From the line containing "We also let" onward, retype each line of the entries below exactly, last line included.

*** MATERIALS PROVIDED ***

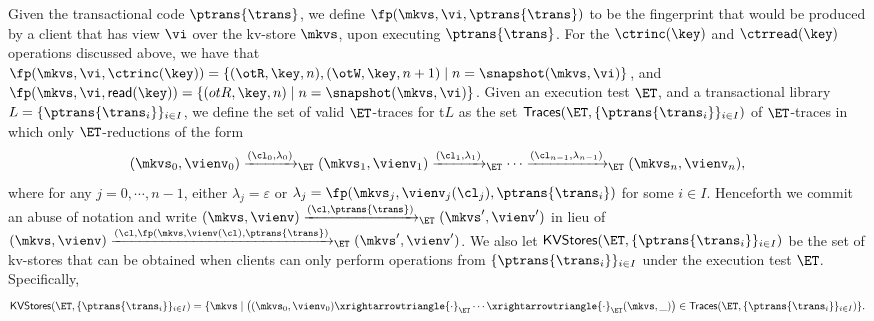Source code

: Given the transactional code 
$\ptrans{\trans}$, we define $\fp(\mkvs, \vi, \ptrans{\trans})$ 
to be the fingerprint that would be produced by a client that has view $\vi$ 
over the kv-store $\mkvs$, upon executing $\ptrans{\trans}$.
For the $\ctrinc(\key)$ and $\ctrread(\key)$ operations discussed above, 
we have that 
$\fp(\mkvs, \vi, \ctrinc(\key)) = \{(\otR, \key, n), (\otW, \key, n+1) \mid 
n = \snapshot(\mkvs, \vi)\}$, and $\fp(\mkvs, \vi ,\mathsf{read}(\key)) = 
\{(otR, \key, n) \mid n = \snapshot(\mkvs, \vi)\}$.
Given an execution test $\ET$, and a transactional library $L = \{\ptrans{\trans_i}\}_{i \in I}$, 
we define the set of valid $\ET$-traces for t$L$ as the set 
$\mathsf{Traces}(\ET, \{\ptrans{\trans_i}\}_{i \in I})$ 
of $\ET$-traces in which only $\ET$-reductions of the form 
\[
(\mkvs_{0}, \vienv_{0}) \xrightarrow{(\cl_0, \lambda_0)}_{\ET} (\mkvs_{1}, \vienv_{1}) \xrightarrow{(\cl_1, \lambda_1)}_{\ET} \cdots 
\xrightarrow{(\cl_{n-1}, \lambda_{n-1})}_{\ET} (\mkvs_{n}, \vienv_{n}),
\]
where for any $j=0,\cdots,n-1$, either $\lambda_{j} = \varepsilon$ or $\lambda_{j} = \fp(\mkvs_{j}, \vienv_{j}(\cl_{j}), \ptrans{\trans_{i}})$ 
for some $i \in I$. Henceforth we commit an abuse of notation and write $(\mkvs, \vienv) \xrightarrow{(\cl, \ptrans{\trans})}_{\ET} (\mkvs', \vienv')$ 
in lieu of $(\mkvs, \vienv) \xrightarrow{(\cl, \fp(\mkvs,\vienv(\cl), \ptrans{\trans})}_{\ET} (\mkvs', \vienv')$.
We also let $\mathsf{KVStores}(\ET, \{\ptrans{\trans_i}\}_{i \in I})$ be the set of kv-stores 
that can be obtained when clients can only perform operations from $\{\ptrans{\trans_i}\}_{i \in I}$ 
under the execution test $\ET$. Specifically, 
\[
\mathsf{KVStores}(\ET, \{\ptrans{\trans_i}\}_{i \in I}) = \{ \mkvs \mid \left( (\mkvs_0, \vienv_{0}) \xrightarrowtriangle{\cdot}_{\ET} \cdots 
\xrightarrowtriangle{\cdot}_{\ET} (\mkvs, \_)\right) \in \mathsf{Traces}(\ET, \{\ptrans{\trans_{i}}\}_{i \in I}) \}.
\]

*** End of MATERIALS PROVIDED ***

• **SOLVED EXERCISE**:
We also let $\mathsf{KVStores}(\ET, \{\ptrans{\trans_i}\}_{i \in I})$ be the set of kv-stores 
that can be obtained when clients can only perform operations from $\{\ptrans{\trans_i}\}_{i \in I}$ 
under the execution test $\ET$. Specifically, 
\[
\mathsf{KVStores}(\ET, \{\ptrans{\trans_i}\}_{i \in I}) = \{ \mkvs \mid \left( (\mkvs_0, \vienv_{0}) \xrightarrowtriangle{\cdot}_{\ET} \cdots 
\xrightarrowtriangle{\cdot}_{\ET} (\mkvs, \_)\right) \in \mathsf{Traces}(\ET, \{\ptrans{\trans_{i}}\}_{i \in I}) \}.
\]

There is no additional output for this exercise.